§ Exercise
Could you show each line of the records that contains the word "Neovim"?

§ Records supplied
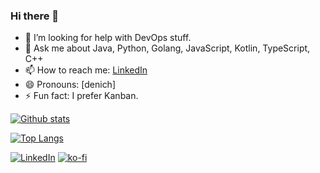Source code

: ### Hi there 👋

<!--
**d9nchik/d9nchik** is a ✨ _special_ ✨ repository because its `README.md` (this file) appears on your GitHub profile.

Here are some ideas to get you started:

- 🔭 I’m currently working on ...
- 🌱 I’m currently learning ...
- 👯 I’m looking to collaborate on ...-->
- 🤔 I’m looking for help with DevOps stuff.
- 💬 Ask me about Java, Python, Golang, JavaScript, Kotlin, TypeScript, C++
- 📫 How to reach me: <a href="https://www.linkedin.com/in/d9nich/" target="_blank">LinkedIn</a>
- 😄 Pronouns: [denich]
- ⚡ Fun fact: I prefer Kanban.

[![Github stats](https://github-readme-stats.vercel.app/api?username=d9nchik&count_private=true&show_icons=true&theme=tokyonight)](https://github.com/d9nchik)

[![Top Langs](https://github-readme-stats.vercel.app/api/top-langs/?username=d9nchik&layout=compact)](https://github.com/d9nchik)

[![LinkedIn](https://img.shields.io/badge/LinkedIn-d9nich-blue?style=flat-square&logo=linkedin)](https://www.linkedin.com/in/d9nich/)
[![ko-fi](https://ko-fi.com/img/githubbutton_sm.svg)](https://ko-fi.com/N4N6EP3IX)
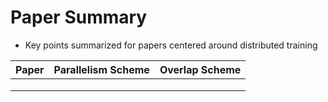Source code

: # Paper Summary

- Key points summarized for papers centered around distributed training

| Paper | Parallelism Scheme | Overlap Scheme |
| ----- | ------------------ | -------------- |
|       |                    |                |
|       |                    |                |
|       |                    |                |

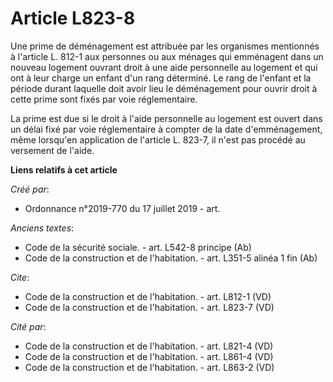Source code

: # Article L823-8

Une prime de déménagement est attribuée par les organismes mentionnés à l'article L. 812-1 aux personnes ou aux ménages qui
emménagent dans un nouveau logement ouvrant droit à une aide personnelle au logement et qui ont à leur charge un enfant d'un
rang déterminé. Le rang de l'enfant et la période durant laquelle doit avoir lieu le déménagement pour ouvrir droit à cette
prime sont fixés par voie réglementaire. 

La prime est due si le droit à l'aide personnelle au logement est ouvert dans un délai fixé par voie réglementaire à compter
de la date d'emménagement, même lorsqu'en application de l'article L. 823-7, il n'est pas procédé au versement de l'aide.

**Liens relatifs à cet article**

_Créé par_:

  - Ordonnance n°2019-770 du 17 juillet 2019 - art.

_Anciens textes_:

  - Code de la sécurité sociale. - art. L542-8 principe (Ab)
  - Code de la construction et de l'habitation. - art. L351-5 alinéa 1 fin (Ab)

_Cite_:

  - Code de la construction et de l'habitation. - art. L812-1 (VD)
  - Code de la construction et de l'habitation. - art. L823-7 (VD)

_Cité par_:

  - Code de la construction et de l'habitation. - art. L821-4 (VD)
  - Code de la construction et de l'habitation. - art. L861-4 (VD)
  - Code de la construction et de l'habitation. - art. L863-2 (VD)

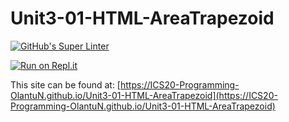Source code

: # Unit3-01-HTML-AreaTrapezoid
[![GitHub's Super Linter](https://github.com/ICS20-Programming-OlantuN/Unit3-01-HTML-AreaTrapezoid/workflows/GitHub's%20Super%20Linter/badge.svg)](https://github.com/ICS20-Programming-OlantuN/Unit3-01-HTML-AreaTrapezoid/actions)


[![Run on Repl.it](https://repl.it/badge/github/ICS20-Programming-OlantuN/Unit3-01-HTML-AreaTrapezoid)](https://repl.it/github/ICS20-Programming-OlantuN/Unit3-01-HTML-AreaTrapezoid)


This site can be found at: [https://ICS20-Programming-OlantuN.github.io/Unit3-01-HTML-AreaTrapezoid](https://ICS20-Programming-OlantuN.github.io/Unit3-01-HTML-AreaTrapezoid)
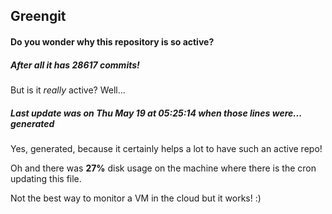 ## Greengit

#### Do you wonder why this repository is so active?

##### After all it has 28617 commits!

But is it *really* active? Well...

##### Last update was on Thu May 19 at 05:25:14 when those lines were... generated

Yes, generated, because it certainly helps a lot to have such an active repo!

Oh and there was **27%** disk usage on the machine
where there is the cron updating this file.

Not the best way to monitor a VM in the cloud but it works! :)
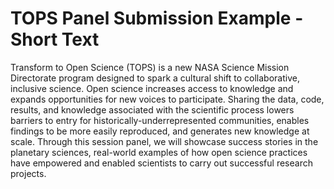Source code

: # TOPS Panel Submission Example - Short Text

Transform to Open Science (TOPS) is a new NASA Science Mission Directorate program designed to spark a cultural shift to collaborative, inclusive science. Open science increases access to knowledge and expands opportunities for new voices to participate. Sharing the data, code, results, and knowledge associated with the scientific process lowers barriers to entry for historically-underrepresented communities, enables findings to be more easily reproduced, and generates new knowledge at scale. Through this session panel, we will showcase success stories in the planetary sciences, real-world examples of how open science practices have empowered and enabled scientists to carry out successful research projects.
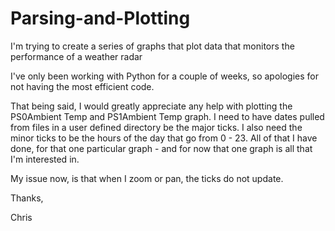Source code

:Parsing-and-Plotting
====================

I'm trying to create a series of graphs that plot data that monitors the performance of a weather radar

I've only been working with Python for a couple of weeks, so apologies for not having the most efficient code.

That being said, I would greatly appreciate any help with plotting the PS0Ambient Temp and PS1Ambient Temp graph.
I need to have dates pulled from files in a user defined directory be the major ticks.  I also need the minor ticks
to be the hours of the day that go from 0 - 23.  All of that I have done, for that one particular graph - and for now
that one graph is all that I'm interested in.  

My issue now, is that when I zoom or pan, the ticks do not update.  

Thanks,

Chris
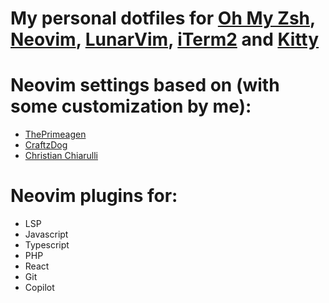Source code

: # My personal dotfiles for [Oh My Zsh](https://ohmyz.sh/), [Neovim](https://www.neovim.io/), [LunarVim](https://www.lunarvim.org/), [iTerm2](https://iterm2.com/) and [Kitty](https://sw.kovidgoyal.net/kitty/)

# Neovim settings based on (with some customization by me):

- [ThePrimeagen](https://github.com/ThePrimeagen)
- [CraftzDog](https://github.com/craftzdog)
- [Christian Chiarulli](https://github.com/ChristianChiarulli)

# Neovim plugins for:

- LSP
- Javascript
- Typescript
- PHP
- React
- Git
- Copilot
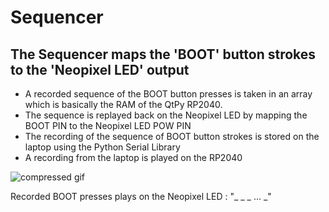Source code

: # Sequencer
## The Sequencer maps the 'BOOT' button strokes to the 'Neopixel LED' output
- A recorded sequence of the BOOT button presses is taken in an array which is basically the RAM of the QtPy RP2040.
- The sequence is replayed back on the Neopixel LED by mapping the BOOT PIN to the Neopixel LED POW PIN
- The recording of the sequence of BOOT button strokes is stored on the laptop using the Python Serial Library
- A recording from the laptop is played on the RP2040 

![compressed gif](https://user-images.githubusercontent.com/69215958/200077515-dc9b0d98-f1da-459b-b036-91188d4ab720.gif)

  Recorded BOOT presses plays on the Neopixel LED : "_ _ _ ... _"
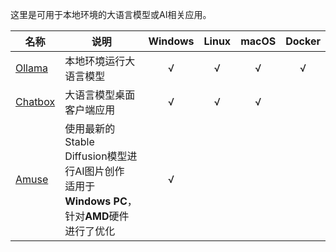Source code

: 
这里是可用于本地环境的大语言模型或AI相关应用。

|名称|说明|Windows|Linux|macOS|Docker|
|---|---|:---:|:---:|:---:|:---:|
| [Ollama](https://ollama.com/) | 本地环境运行大语言模型 | √ | √ | √ | √ |
| [Chatbox](https://chatboxai.app/zh) | 大语言模型桌面客户端应用 | √ | √ | √ |  |
| [Amuse](https://www.amuse-ai.com/) | 使用最新的Stable Diffusion模型进行AI图片创作<br>适用于**Windows PC**，针对**AMD**硬件进行了优化 | √ |  |  |  |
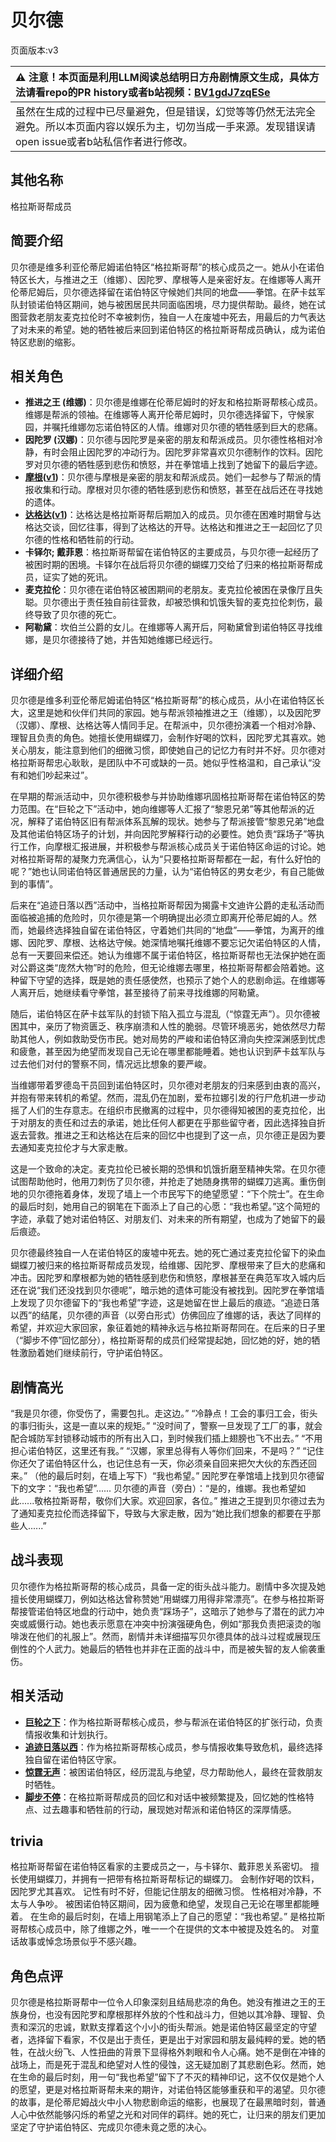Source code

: # 贝尔德
页面版本:v3
 

| :warning: 注意！本页面是利用LLM阅读总结明日方舟剧情原文生成，具体方法请看repo的PR history或者b站视频：[BV1gdJ7zqESe](https://www.bilibili.com/video/BV1gdJ7zqESe/)         |
|:----------------------------|
| 虽然在生成的过程中已尽量避免，但是错误，幻觉等等仍然无法完全避免。所以本页面内容以娱乐为主，切勿当成一手来源。发现错误请open issue或者b站私信作者进行修改。|



## 其他名称
格拉斯哥帮成员
## 简要介绍
贝尔德是维多利亚伦蒂尼姆诺伯特区“格拉斯哥帮”的核心成员之一。她从小在诺伯特区长大，与推进之王（维娜）、因陀罗、摩根等人是亲密好友。在维娜等人离开伦蒂尼姆后，贝尔德选择留在诺伯特区守候她们共同的地盘——拳馆。在萨卡兹军队封锁诺伯特区期间，她与被困居民共同面临困境，尽力提供帮助。最终，她在试图营救老朋友麦克拉伦时不幸被刺伤，独自一人在废墟中死去，用最后的力气表达了对未来的希望。她的牺牲被后来回到诺伯特区的格拉斯哥帮成员确认，成为诺伯特区悲剧的缩影。
## 相关角色
-   **推进之王 (维娜)**：贝尔德是维娜在伦蒂尼姆时的好友和格拉斯哥帮核心成员。维娜是帮派的领袖。在维娜等人离开伦蒂尼姆时，贝尔德选择留下，守候家园，并嘱托维娜勿忘诺伯特区的人情。维娜对贝尔德的牺牲感到巨大的悲痛。
-   **因陀罗 (汉娜)**：贝尔德与因陀罗是亲密的朋友和帮派成员。贝尔德性格相对冷静，有时会阻止因陀罗的冲动行为。因陀罗非常喜欢贝尔德制作的饮料。因陀罗对贝尔德的牺牲感到悲伤和愤怒，并在拳馆墙上找到了她留下的最后字迹。
-   **[摩根](char_154_morgan.md)([v1](../chars/char_154_morgan.md))**：贝尔德与摩根是亲密的朋友和帮派成员。她们一起参与了帮派的情报收集和行动。摩根对贝尔德的牺牲感到悲伤和愤怒，甚至在战后还在寻找她的遗体。
-   **[达格达](char_157_dagda.md)([v1](../chars/char_157_dagda.md))**：达格达是格拉斯哥帮后期加入的成员。贝尔德在困难时期曾与达格达交谈，回忆往事，得到了达格达的开导。达格达和推进之王一起回忆了贝尔德的性格和牺牲前的行动。
-   **卡铎尔; 戴菲恩**：格拉斯哥帮留在诺伯特区的主要成员，与贝尔德一起经历了被困时期的困境。卡铎尔在战后将贝尔德的蝴蝶刀交给了归来的格拉斯哥帮成员，证实了她的死讯。
-   **麦克拉伦**：贝尔德在诺伯特区被困期间的老朋友。麦克拉伦被困在录像厅且失聪。贝尔德出于责任独自前往营救，却被恐惧和饥饿失智的麦克拉伦刺伤，最终导致了贝尔德的死亡。
-   **阿勒黛**：坎伯兰公爵的女儿。在维娜等人离开后，阿勒黛曾到诺伯特区寻找维娜，是贝尔德接待了她，并告知她维娜已经远行。
## 详细介绍
贝尔德是维多利亚伦蒂尼姆诺伯特区“格拉斯哥帮”的核心成员，从小在诺伯特区长大，这里是她和伙伴们共同的家园。她与帮派领袖推进之王（维娜），以及因陀罗（汉娜）、摩根、达格达等人情同手足。在帮派中，贝尔德扮演着一个相对冷静、理智且负责的角色。她擅长使用蝴蝶刀，会制作好喝的饮料，因陀罗尤其喜欢。她关心朋友，能注意到他们的细微习惯，即使她自己的记忆力有时并不好。贝尔德对格拉斯哥帮忠心耿耿，是团队中不可或缺的一员。她似乎性格温和，自己承认“没有和她们吵起来过”。

在早期的帮派活动中，贝尔德积极参与并协助维娜巩固格拉斯哥帮在诺伯特区的势力范围。在“巨轮之下”活动中，她向维娜等人汇报了“黎恩兄弟”等其他帮派的近况，解释了诺伯特区旧有帮派体系瓦解的现状。她参与了帮派接管“黎恩兄弟”地盘及其他诺伯特区场子的计划，并向因陀罗解释行动的必要性。她负责“踩场子”等执行工作，向摩根汇报进展，并积极参与帮派核心成员关于诺伯特区命运的讨论。她对格拉斯哥帮的凝聚力充满信心，认为“只要格拉斯哥帮都在一起，有什么好怕的呢？”她也认同诺伯特区普通居民的力量，认为“诺伯特区的男女老少，有自己能做到的事情”。

后来在“追迹日落以西”活动中，当格拉斯哥帮因为揭露卡文迪许公爵的走私活动而面临被追捕的危险时，贝尔德是第一个明确提出必须立即离开伦蒂尼姆的人。然而，她最终选择独自留在诺伯特区，守着她们共同的“地盘”——拳馆，为离开的维娜、因陀罗、摩根、达格达守候。她深情地嘱托维娜不要忘记欠诺伯特区的人情，总有一天要回来偿还。她认为维娜不属于诺伯特区，格拉斯哥帮也无法保护她在面对公爵这类“庞然大物”时的危险，但无论维娜去哪里，格拉斯哥帮都会陪着她。这种留下守望的选择，既是她的责任感使然，也预示了她个人的悲剧命运。在维娜等人离开后，她继续看守拳馆，甚至接待了前来寻找维娜的阿勒黛。

随后，诺伯特区在萨卡兹军队的封锁下陷入孤立与混乱（“惊霆无声”）。贝尔德被困其中，亲历了物资匮乏、秩序崩溃和人性的脆弱。尽管环境恶劣，她依然尽力帮助其他人，例如救助受伤市民。她对局势的严峻和诺伯特区滑向失控深渊感到忧虑和疲惫，甚至因为绝望而发现自己无论在哪里都能睡着。她也认识到萨卡兹军队与过去他们对付的警察不同，情况远比想象的要严峻。

当维娜带着罗德岛干员回到诺伯特区时，贝尔德对老朋友的归来感到由衷的高兴，并抱有带来转机的希望。然而，混乱仍在加剧，爱布拉娜引发的行尸危机进一步动摇了人们的生存意志。在组织市民撤离的过程中，贝尔德得知被困的麦克拉伦，出于对朋友的责任和过去的承诺，她比任何人都更在乎那些留守者，因此选择独自折返去营救。推进之王和达格达在后来的回忆中也提到了这一点，贝尔德正是因为要去通知麦克拉伦才与大家走散。

这是一个致命的决定。麦克拉伦已被长期的恐惧和饥饿折磨至精神失常。在贝尔德试图帮助他时，他用刀刺伤了贝尔德，并抢走了她随身携带的蝴蝶刀逃离。重伤倒地的贝尔德拖着身体，发现了墙上一个市民写下的绝望愿望：“下个院士”。在生命的最后时刻，她用自己的钢笔在下面添上了自己的心愿：“我也希望。”这个简短的字迹，承载了她对诺伯特区、对朋友们、对未来的所有期望，也成为了她留下的最后痕迹。

贝尔德最终独自一人在诺伯特区的废墟中死去。她的死亡通过麦克拉伦留下的染血蝴蝶刀被归来的格拉斯哥帮成员发现，给维娜、因陀罗、摩根带来了巨大的悲痛和冲击。因陀罗和摩根都为她的牺牲感到悲伤和愤怒，摩根甚至在典范军攻入城内后还在说“我们还没找到贝尔德呢”，暗示她的遗体可能没有被找到。因陀罗在拳馆墙上发现了贝尔德留下的“我也希望”字迹，这是她留在世上最后的痕迹。“追迹日落以西”的结尾，贝尔德的声音（以旁白形式）仿佛回应了维娜的话，表达了同样的希望，并欢迎大家回家，象征着她的精神永远与格拉斯哥帮同在。在后来的日子里（“脚步不停”回忆部分），格拉斯哥帮的成员们经常提起她，回忆她的好，她的牺牲激励着她们继续前行，守护诺伯特区。
## 剧情高光
“我是贝尔德，你受伤了，需要包扎。走这边。”
“冷静点！工会的事归工会，街头的事归街头，这是一直以来的规矩。”
“没时间了，警察一旦发现了工厂的事，就会配合城防军封锁移动城市的所有出入口，到时候我们插上翅膀也飞不出去。”
“不用担心诺伯特区，这里还有我。”
“汉娜，家里总得有人等你们回来，不是吗？”
“记住你还欠了诺伯特区什么，也记住总有一天，你必须亲自回来把欠大伙的东西还回来。”
（他的最后时刻，在墙上写下）“我也希望。”
因陀罗在拳馆墙上找到贝尔德留下的文字：“我也希望”......
贝尔德的声音（旁白）：“是的，维娜。我也希望如此......敬格拉斯哥帮，敬你们大家。欢迎回家，各位。”
推进之王提到贝尔德过去为了通知麦克拉伦而选择留下，导致与大家走散，因为“她比我们想象的都要在乎那些人......”
## 战斗表现
贝尔德作为格拉斯哥帮的核心成员，具备一定的街头战斗能力。剧情中多次提及她擅长使用蝴蝶刀，例如达格达曾称赞她“用蝴蝶刀用得非常漂亮”。在参与格拉斯哥帮接管诺伯特区地盘的行动中，她负责“踩场子”，这暗示了她参与了潜在的武力冲突或威慑行动。她也表示愿意在冲突中扮演强硬角色，例如“那我负责把滚烫的咖啡泼在他们的礼服上”。然而，剧情并未详细描写贝尔德具体的战斗过程或展现压倒性的个人武力。她最后的牺牲也并非在正面的战斗中，而是被失智的友人偷袭重伤。
## 相关活动
-   **[巨轮之下](../stories/story_morgan_set_1.md)**：作为格拉斯哥帮核心成员，参与帮派在诺伯特区的扩张行动，负责情报收集和计划执行。
-   **[追迹日落以西](../stories/act37side.md)**：作为格拉斯哥帮核心成员，参与情报收集导致危机，最终选择独自留在诺伯特区守家。
-   **[惊霆无声](../stories/main_12.md)**：被困诺伯特区，经历混乱与绝望，尽力帮助他人，最终在营救朋友时牺牲。
-   **[脚步不停](../stories/story_dagda_set_1.md)**：在格拉斯哥帮成员的回忆和对话中被频繁提及，回忆她的性格特点、过去趣事和牺牲前的行动，展现她对帮派和诺伯特区的深厚情感。
## trivia
格拉斯哥帮留在诺伯特区看家的主要成员之一，与卡铎尔、戴菲恩关系密切。
擅长使用蝴蝶刀，并拥有一把带有格拉斯哥帮标记的蝴蝶刀。
会制作好喝的饮料，因陀罗尤其喜欢。
记性有时不好，但能记住朋友的细微习惯。
性格相对冷静，不太与人争吵。
被困诺伯特区期间，因为疲惫和绝望，发现自己无论在哪里都能睡着。
在生命的最后时刻，在墙上用钢笔添上了自己的愿望：“我也希望。”
是格拉斯哥帮核心成员中，除了维娜之外，唯一一个在提供的文本中被提及姓名的。
对童话故事或悼念场景似乎不感兴趣。
## 角色点评
贝尔德是格拉斯哥帮中一位令人印象深刻且结局悲凉的角色。她没有推进之王的王族身份，也没有因陀罗和摩根那样外放的个性和战斗力，但她以其冷静、理智、负责和深沉的忠诚，默默支撑着这个小小的街头帮派。她是诺伯特区最坚定的守望者，选择留下看家，不仅是出于责任，更是出于对家园和朋友最纯粹的爱。她的牺牲，在战火纷飞、人性扭曲的背景下显得格外刺眼和令人心痛。她不是倒在冲锋的战场上，而是死于混乱和绝望对人性的侵蚀，这无疑加剧了其悲剧色彩。然而，她在生命的最后时刻，用一句“我也希望”留下了不灭的精神印记，这不仅仅是她个人的愿望，更是对格拉斯哥帮未来的期许，对诺伯特区能够重获和平的渴望。贝尔德的故事，是伦蒂尼姆战火中小人物悲剧命运的缩影，也展现了在最黑暗时刻，普通人心中依然能够闪烁的希望之光和对同伴的羁绊。她的死亡，让归来的朋友们更加坚定了守护诺伯特区、完成贝尔德未竟之愿的决心。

§ Task output
: # My personal dotfiles for [Oh My Zsh](https://ohmyz.sh/), [Neovim](https://www.neovim.io/), [LunarVim](https://www.lunarvim.org/), [iTerm2](https://iterm2.com/) and [Kitty](https://sw.kovidgoyal.net/kitty/)
# Neovim settings based on (with some customization by me):
# Neovim plugins for:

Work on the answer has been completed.